第2回ジェンダー単元復習@LAP9期

【講義を受けて】

 ノーベル経済学賞をとられたゴールディン氏の研究内容に関するお話がとても興味深かった。男女間賃金格差の歴史的な変化の中で、低容量ピルの普及が女性の社会進出が進むきっかけの一つとなったということが、自分の中では特に大きな衝撃を受けた。というのも、これまで男女間賃金格差の問題を考えるときには、社会制度や個人個人がもつバイアスを原因として考えることが多かったからである。チームの予習の中でも、主にはそのような視点から議論になることがほとんどであった。そのため、低容量ピルの普及のような医療の観点(もしくは身体の違いそのものへの観点)が抜け落ちていたことに今回気づかされた。低容量ピルの登場により、計画的な妊娠が可能になった結果、女性の社会進出が進んだという事実は取りこぼしてはいけない視点であると感じた。育休制度の充実や取りやすい環境の整備は言わずもがな必須であるが、そもそもなぜ女性が就職してもすぐに妊娠・出産で辞めると想定されてきたのか、その想定の根拠には何があったのかを知っていなければ、対策は空虚なものになる。当たり前のことではあるが、広い視点で課題を捉えることの重要さに改めて気づくことができた。

【チームの発表を聞いて】

 それぞれのチームの発表を聞いているだけでも、男女間賃金格差の捉え方に様々な違いがあることがわかってとても面白かった。

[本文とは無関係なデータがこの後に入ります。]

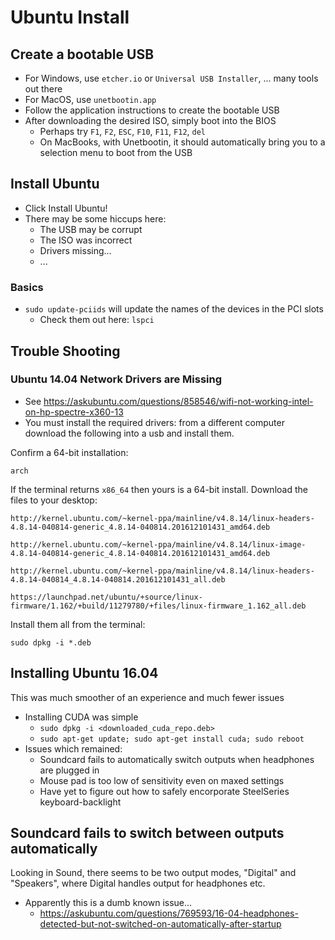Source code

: # Ubuntu Install

## Create a bootable USB 

- For Windows, use `etcher.io` or `Universal USB Installer`, ... many tools out there
- For MacOS, use `unetbootin.app`
- Follow the application instructions to create the bootable USB
- After downloading the desired ISO, simply boot into the BIOS 
  - Perhaps try `F1`, `F2`, `ESC`, `F10`, `F11`, `F12`, `del`
  - On MacBooks, with Unetbootin, it should automatically bring you to a selection menu to boot from the USB

## Install Ubuntu

- Click Install Ubuntu!
- There may be some hiccups here: 
  - The USB may be corrupt
  - The ISO was incorrect
  - Drivers missing...
  - ...

### Basics

- `sudo update-pciids` will update the names of the devices in the PCI slots
  - Check them out here: `lspci`

## Trouble Shooting

### Ubuntu 14.04 Network Drivers are Missing

- See https://askubuntu.com/questions/858546/wifi-not-working-intel-on-hp-spectre-x360-13
- You must install the required drivers: from a different computer download the following into a usb and install them.

Confirm a 64-bit installation:

```
arch
```

If the terminal returns `x86_64` then yours is a 64-bit install. Download the files to your desktop:

```
http://kernel.ubuntu.com/~kernel-ppa/mainline/v4.8.14/linux-headers-4.8.14-040814-generic_4.8.14-040814.201612101431_amd64.deb

http://kernel.ubuntu.com/~kernel-ppa/mainline/v4.8.14/linux-image-4.8.14-040814-generic_4.8.14-040814.201612101431_amd64.deb

http://kernel.ubuntu.com/~kernel-ppa/mainline/v4.8.14/linux-headers-4.8.14-040814_4.8.14-040814.201612101431_all.deb 

https://launchpad.net/ubuntu/+source/linux-firmware/1.162/+build/11279780/+files/linux-firmware_1.162_all.deb
```

Install them all from the terminal:

```
sudo dpkg -i *.deb
```

## Installing Ubuntu 16.04

This was much smoother of an experience and much fewer issues

- Installing CUDA was simple
  - `sudo dpkg -i <downloaded_cuda_repo.deb>`
  - `sudo apt-get update; sudo apt-get install cuda; sudo reboot`
- Issues which remained:
  - Soundcard fails to automatically switch outputs when headphones are plugged in
  - Mouse pad is too low of sensitivity even on maxed settings
  - Have yet to figure out how to safely encorporate SteelSeries keyboard-backlight

## Soundcard fails to switch between outputs automatically

Looking in Sound, there seems to be two output modes, "Digital" and "Speakers", where Digital handles output for headphones etc.

- Apparently this is a dumb known issue...
  - https://askubuntu.com/questions/769593/16-04-headphones-detected-but-not-switched-on-automatically-after-startup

特に性別に関することについては誰もが当事者であるため、それぞれがおかれている状況によって視点が異なり、各チームや各チーム内でのバリエーションを感じることができたのが興味深かった。
 その中で、個人的に印象深いのが「つくりあげられた格差」という話題である。男女間には様々な違いがあるが、ある部分においては格差という評価軸を持ち込んでしまうことでそれが優劣になってしまうという「つくりあげられた格差」という視点は、面白くもあり、それと同時に注意が必要なものでもあるように感じられた。当該チームが出した例ではないが、女性の上位職への昇進意欲が少ないというテーマにおいては、例えばそれぞれ個人の理由で上位職へ手をあげないのを、男性に比べて女性が割合が高いことで「男女間格差だ」とされるのは「つくられた格差だ」と言うこともできるが、そもそも「手を上げない」ということが本当に個人の意思ではなく、様々な社会要因でそう「思わされている」のではないかというのも必要な視点である。私たちが「自分の意思」と思っているものも、意外にも実はいろいろな社会的な要因の中で形成されたものにすぎなかったりする。「つくられた格差」という視点は、同時に「どうして格差のように見えるのか」ということをセットで考えなければならないのではないだろうか。

【全体を通して】

 今回の単元を通して一番に思ったのが、初めて受講してから3年しか立っていないのに、こんなに自分事になるとは思わなかった!ということだ。当時は大学4年生だったが、正直働くということや、将来妊娠・出産を控えている性別としての自覚はかなり薄かった。しかし実際に働きはじめ、また身の回りに妊娠・出産経験者が現われ、自分もその適齢期に突入して初めてこの格差がどうしようもないほど自分の問題になった。どうして自分のキャリアを考えるにあたって、数年のブランクを前提としなければならないのか、タイミングやタイムリミットにも怯えなければならないのか。今はありがたいことに正社員としての職についているが、ライフイベントを期に不安定な職種にならざるを得ないかもしれない。格差への穴はそこかしこにある。私はやっと、この問題のスタート地点に立ったような気がした。今回改めてこの単元を受けることができて意味を考えていきたいと思った。